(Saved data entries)

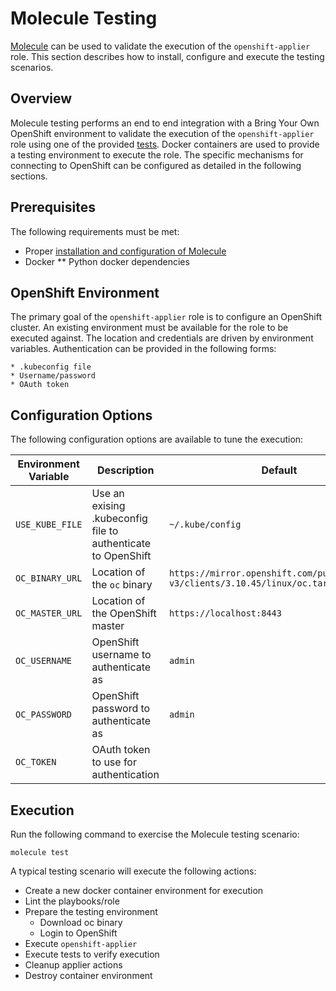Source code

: # Molecule Testing

[Molecule](https://molecule.readthedocs.io) can be used to validate the execution of the `openshift-applier` role. This section describes how to install, configure and execute the testing scenarios.

## Overview

Molecule testing performs an end to end integration with a Bring Your Own OpenShift environment to validate the execution of the `openshift-applier` role using one of the provided [tests](../tests). Docker containers are used to provide a testing environment to execute the role. The specific mechanisms for connecting to OpenShift can be configured as detailed in the following sections.

## Prerequisites

The following requirements must be met:

* Proper [installation and configuration of Molecule](https://molecule.readthedocs.io/en/latest/installation.html)
* Docker
** Python docker dependencies

## OpenShift Environment

The primary goal of the `openshift-applier` role is to configure an OpenShift cluster. An existing environment must be available for the role to be executed against. The location and credentials are driven by environment variables. Authentication can be provided in the following forms:

    * .kubeconfig file
    * Username/password
    * OAuth token

## Configuration Options

The following configuration options are available to tune the execution:

| Environment Variable | Description | Default  | 
| ---------------------| ----------- | -------- |
| `USE_KUBE_FILE` | Use an exising .kubeconfig file to authenticate to OpenShift | `~/.kube/config` |
| `OC_BINARY_URL` | Location of the `oc` binary | `https://mirror.openshift.com/pub/openshift-v3/clients/3.10.45/linux/oc.tar.gz` |
| `OC_MASTER_URL` | Location of the OpenShift master | `https://localhost:8443` |
| `OC_USERNAME` | OpenShift username to authenticate as | `admin` |
| `OC_PASSWORD` | OpenShift password to authenticate as | `admin` |
| `OC_TOKEN` | OAuth token to use for authentication | |

## Execution

Run the following command to exercise the Molecule testing scenario:

```
molecule test
```

A typical testing scenario will execute the following actions:

* Create a new docker container environment for execution
* Lint the playbooks/role
* Prepare the testing environment
    * Download oc binary
    * Login to OpenShift
* Execute `openshift-applier`
* Execute tests to verify execution
* Cleanup applier actions
* Destroy container environment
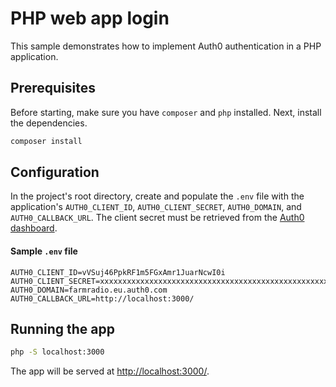 # PHP web app login 

This sample demonstrates how to implement Auth0 authentication in a PHP application.

## Prerequisites

Before starting, make sure you have `composer` and `php` installed. Next, install the dependencies.

```bash
composer install
```
## Configuration

In the project's root directory, create and populate the `.env` file with the application's `AUTH0_CLIENT_ID`, `AUTH0_CLIENT_SECRET`, `AUTH0_DOMAIN`, and `AUTH0_CALLBACK_URL`. The client secret must be retrieved from the [Auth0 dashboard](https://manage.auth0.com/#/clients/vVSuj46PpkRF1m5FGxAmr1JuarNcwI0i/settings). 

#### Sample `.env` file

```
AUTH0_CLIENT_ID=vVSuj46PpkRF1m5FGxAmr1JuarNcwI0i 
AUTH0_CLIENT_SECRET=xxxxxxxxxxxxxxxxxxxxxxxxxxxxxxxxxxxxxxxxxxxxxxxxxxxxxxxxxxxxxxxx
AUTH0_DOMAIN=farmradio.eu.auth0.com
AUTH0_CALLBACK_URL=http://localhost:3000/
```

## Running the app

```bash
php -S localhost:3000
```

The app will be served at [http://localhost:3000/](http://localhost:3000/).
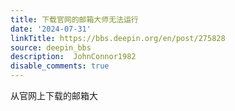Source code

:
 ```yaml
---
title: 下载官网的邮箱大师无法运行
date: '2024-07-31'
linkTitle: https://bbs.deepin.org/en/post/275828
source: deepin_bbs
description:  JohnConnor1982 
disable_comments: true
---
```

从官网上下载的邮箱大
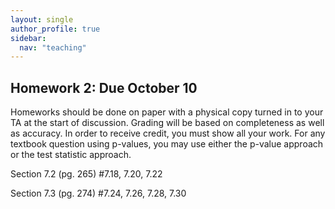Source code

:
 ```yaml
---
layout: single
author_profile: true
sidebar:
  nav: "teaching"
---
```


## Homework 2: Due October 10

Homeworks should be done on paper with a physical copy turned in to your TA at the start of discussion. Grading will be based on completeness as well as accuracy. In order to receive credit, you must show all your work. For any textbook question using p-values, you may use either the p-value approach or the test statistic approach. 

Section 7.2 (pg. 265) #7.18, 7.20, 7.22

Section 7.3 (pg. 274) #7.24, 7.26, 7.28, 7.30
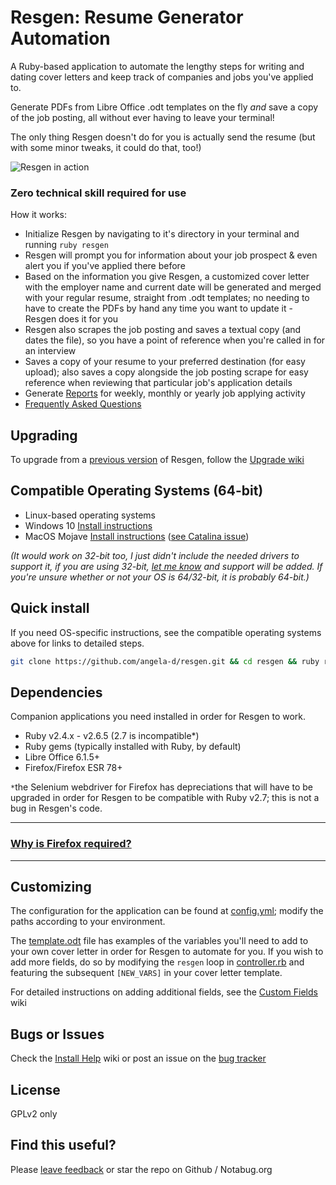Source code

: # Resgen: Resume Generator Automation

A Ruby-based application to automate the lengthy steps for writing and dating cover letters and keep track of companies and jobs you've applied to.

Generate PDFs from Libre Office .odt templates on the fly *and* save a copy of the job posting, all without ever having to leave your terminal!

The only thing Resgen doesn't do for you is actually send the resume (but with some minor tweaks, it could do that, too!)

![Resgen in action](resgen.gif)

### Zero technical skill required for use
How it works:

- Initialize Resgen by navigating to it's directory in your terminal and running `ruby resgen`
- Resgen will prompt you for information about your job prospect &amp; even alert you if you've applied there before
- Based on the information you give Resgen, a customized cover letter with the employer name and current date will be generated and merged with your regular resume, straight from .odt templates; no needing to have to create the PDFs by hand any time you want to update it - Resgen does it for you
- Resgen also scrapes the job posting and saves a textual copy (and dates the  file), so you have a point of reference when you're called in for an interview
- Saves a copy of your resume to your preferred destination (for easy upload); also saves a copy alongside the job posting scrape for easy reference when reviewing that particular job's application details
- Generate [Reports](../../wiki/Reports) for weekly, monthly or yearly job applying activity
- [Frequently Asked Questions](../../wiki/FAQ)

## Upgrading
To upgrade from a [previous version](CHANGELOG.md) of Resgen, follow the [Upgrade wiki](./wiki/Upgrading)

## Compatible Operating Systems (64-bit)
- Linux-based operating systems
- Windows 10 [Install instructions](../../wiki/Windows-Install)
- MacOS Mojave [Install instructions](../../wiki/Mac-Install) ([see Catalina issue](https://github.com/mozilla/geckodriver/releases/tag/v0.27.0))

*(It would work on 32-bit too, I just didn't include the needed drivers to support it, if you are using 32-bit, [let me know](../../issues) and support will be added.  If you're unsure whether or not your OS is 64/32-bit, it is probably 64-bit.)*

## Quick install
If you need OS-specific instructions, see the compatible operating systems above for links to detailed steps.
```bash
git clone https://github.com/angela-d/resgen.git && cd resgen && ruby resgen
```

## Dependencies
Companion applications you need installed in order for Resgen to work.

- Ruby v2.4.x - v2.6.5 (2.7 is incompatible*)
- Ruby gems (typically installed with Ruby, by default)
- Libre Office 6.1.5+
- Firefox/Firefox ESR 78+

`*`the Selenium webdriver for Firefox has depreciations that will have to be upgraded in order for Resgen to be compatible with Ruby v2.7; this is not a bug in Resgen's code.

***

### [Why is Firefox required?](../../wiki/Why-Firefox)

***

## Customizing

The configuration for the application can be found at [config.yml](config.yml); modify the paths according to your environment.

The [template.odt](templates/template.odt) file has examples of the variables you'll need to add to your own cover letter in order for Resgen to automate for you.  If you wish to add more fields, do so by modifying the `resgen` loop in [controller.rb](classes/controller.rb) and featuring the subsequent `[NEW_VARS]` in your cover letter template.

For detailed instructions on adding additional fields, see the [Custom Fields](../../wiki/Custom-Fields) wiki

## Bugs or Issues
Check the [Install Help](../../wiki/install-help) wiki or post an issue on the [bug tracker](../../issues)

## License
GPLv2 only

## Find this useful?
Please [leave feedback](../../issues) or star the repo on Github / Notabug.org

## WHAT IS NEEDED
Every record should come back exactly as it is, though none of the pictures should.

## TASK ANSWER
Source code

: # Molecule Testing

[Molecule](https://molecule.readthedocs.io) can be used to validate the execution of the `openshift-applier` role. This section describes how to install, configure and execute the testing scenarios.

## Overview

Molecule testing performs an end to end integration with a Bring Your Own OpenShift environment to validate the execution of the `openshift-applier` role using one of the provided [tests](../tests). Docker containers are used to provide a testing environment to execute the role. The specific mechanisms for connecting to OpenShift can be configured as detailed in the following sections.

## Prerequisites

The following requirements must be met:

* Proper [installation and configuration of Molecule](https://molecule.readthedocs.io/en/latest/installation.html)
* Docker
** Python docker dependencies

## OpenShift Environment

The primary goal of the `openshift-applier` role is to configure an OpenShift cluster. An existing environment must be available for the role to be executed against. The location and credentials are driven by environment variables. Authentication can be provided in the following forms:

    * .kubeconfig file
    * Username/password
    * OAuth token

## Configuration Options

The following configuration options are available to tune the execution:

| Environment Variable | Description | Default  | 
| ---------------------| ----------- | -------- |
| `USE_KUBE_FILE` | Use an exising .kubeconfig file to authenticate to OpenShift | `~/.kube/config` |
| `OC_BINARY_URL` | Location of the `oc` binary | `https://mirror.openshift.com/pub/openshift-v3/clients/3.10.45/linux/oc.tar.gz` |
| `OC_MASTER_URL` | Location of the OpenShift master | `https://localhost:8443` |
| `OC_USERNAME` | OpenShift username to authenticate as | `admin` |
| `OC_PASSWORD` | OpenShift password to authenticate as | `admin` |
| `OC_TOKEN` | OAuth token to use for authentication | |

## Execution

Run the following command to exercise the Molecule testing scenario:

```
molecule test
```

A typical testing scenario will execute the following actions:

* Create a new docker container environment for execution
* Lint the playbooks/role
* Prepare the testing environment
    * Download oc binary
    * Login to OpenShift
* Execute `openshift-applier`
* Execute tests to verify execution
* Cleanup applier actions
* Destroy container environment
 # PHP web app login 

This sample demonstrates how to implement Auth0 authentication in a PHP application.

## Prerequisites

Before starting, make sure you have `composer` and `php` installed. Next, install the dependencies.

```bash
composer install
```
## Configuration

In the project's root directory, create and populate the `.env` file with the application's `AUTH0_CLIENT_ID`, `AUTH0_CLIENT_SECRET`, `AUTH0_DOMAIN`, and `AUTH0_CALLBACK_URL`. The client secret must be retrieved from the [Auth0 dashboard](https://manage.auth0.com/#/clients/vVSuj46PpkRF1m5FGxAmr1JuarNcwI0i/settings). 

#### Sample `.env` file

```
AUTH0_CLIENT_ID=vVSuj46PpkRF1m5FGxAmr1JuarNcwI0i 
AUTH0_CLIENT_SECRET=xxxxxxxxxxxxxxxxxxxxxxxxxxxxxxxxxxxxxxxxxxxxxxxxxxxxxxxxxxxxxxxx
AUTH0_DOMAIN=farmradio.eu.auth0.com
AUTH0_CALLBACK_URL=http://localhost:3000/
```

## Running the app

```bash
php -S localhost:3000
```

The app will be served at [http://localhost:3000/](http://localhost:3000/).
Source code

:
 ```yaml
---
title: 下载官网的邮箱大师无法运行
date: '2024-07-31'
linkTitle: https://bbs.deepin.org/en/post/275828
source: deepin_bbs
description:  JohnConnor1982 
disable_comments: true
---
```

从官网上下载的邮箱大
Source code

:
 ```yaml
---
layout: single
author_profile: true
sidebar:
  nav: "teaching"
---
```


## Homework 2: Due October 10

Homeworks should be done on paper with a physical copy turned in to your TA at the start of discussion. Grading will be based on completeness as well as accuracy. In order to receive credit, you must show all your work. For any textbook question using p-values, you may use either the p-value approach or the test statistic approach. 

Section 7.2 (pg. 265) #7.18, 7.20, 7.22

Section 7.3 (pg. 274) #7.24, 7.26, 7.28, 7.30
Source code

: # Resgen: Resume Generator Automation

A Ruby-based application to automate the lengthy steps for writing and dating cover letters and keep track of companies and jobs you've applied to.

Generate PDFs from Libre Office .odt templates on the fly *and* save a copy of the job posting, all without ever having to leave your terminal!

The only thing Resgen doesn't do for you is actually send the resume (but with some minor tweaks, it could do that, too!)

![Resgen in action](resgen.gif)

### Zero technical skill required for use
How it works:

- Initialize Resgen by navigating to it's directory in your terminal and running `ruby resgen`
- Resgen will prompt you for information about your job prospect &amp; even alert you if you've applied there before
- Based on the information you give Resgen, a customized cover letter with the employer name and current date will be generated and merged with your regular resume, straight from .odt templates; no needing to have to create the PDFs by hand any time you want to update it - Resgen does it for you
- Resgen also scrapes the job posting and saves a textual copy (and dates the  file), so you have a point of reference when you're called in for an interview
- Saves a copy of your resume to your preferred destination (for easy upload); also saves a copy alongside the job posting scrape for easy reference when reviewing that particular job's application details
- Generate [Reports](../../wiki/Reports) for weekly, monthly or yearly job applying activity
- [Frequently Asked Questions](../../wiki/FAQ)

## Upgrading
To upgrade from a [previous version](CHANGELOG.md) of Resgen, follow the [Upgrade wiki](./wiki/Upgrading)

## Compatible Operating Systems (64-bit)
- Linux-based operating systems
- Windows 10 [Install instructions](../../wiki/Windows-Install)
- MacOS Mojave [Install instructions](../../wiki/Mac-Install) ([see Catalina issue](https://github.com/mozilla/geckodriver/releases/tag/v0.27.0))

*(It would work on 32-bit too, I just didn't include the needed drivers to support it, if you are using 32-bit, [let me know](../../issues) and support will be added.  If you're unsure whether or not your OS is 64/32-bit, it is probably 64-bit.)*

## Quick install
If you need OS-specific instructions, see the compatible operating systems above for links to detailed steps.
```bash
git clone https://github.com/angela-d/resgen.git && cd resgen && ruby resgen
```

## Dependencies
Companion applications you need installed in order for Resgen to work.

- Ruby v2.4.x - v2.6.5 (2.7 is incompatible*)
- Ruby gems (typically installed with Ruby, by default)
- Libre Office 6.1.5+
- Firefox/Firefox ESR 78+

`*`the Selenium webdriver for Firefox has depreciations that will have to be upgraded in order for Resgen to be compatible with Ruby v2.7; this is not a bug in Resgen's code.

***

### [Why is Firefox required?](../../wiki/Why-Firefox)

***

## Customizing

The configuration for the application can be found at [config.yml](config.yml); modify the paths according to your environment.

The [template.odt](templates/template.odt) file has examples of the variables you'll need to add to your own cover letter in order for Resgen to automate for you.  If you wish to add more fields, do so by modifying the `resgen` loop in [controller.rb](classes/controller.rb) and featuring the subsequent `[NEW_VARS]` in your cover letter template.

For detailed instructions on adding additional fields, see the [Custom Fields](../../wiki/Custom-Fields) wiki

## Bugs or Issues
Check the [Install Help](../../wiki/install-help) wiki or post an issue on the [bug tracker](../../issues)

## License
GPLv2 only

## Find this useful?
Please [leave feedback](../../issues) or star the repo on Github / Notabug.org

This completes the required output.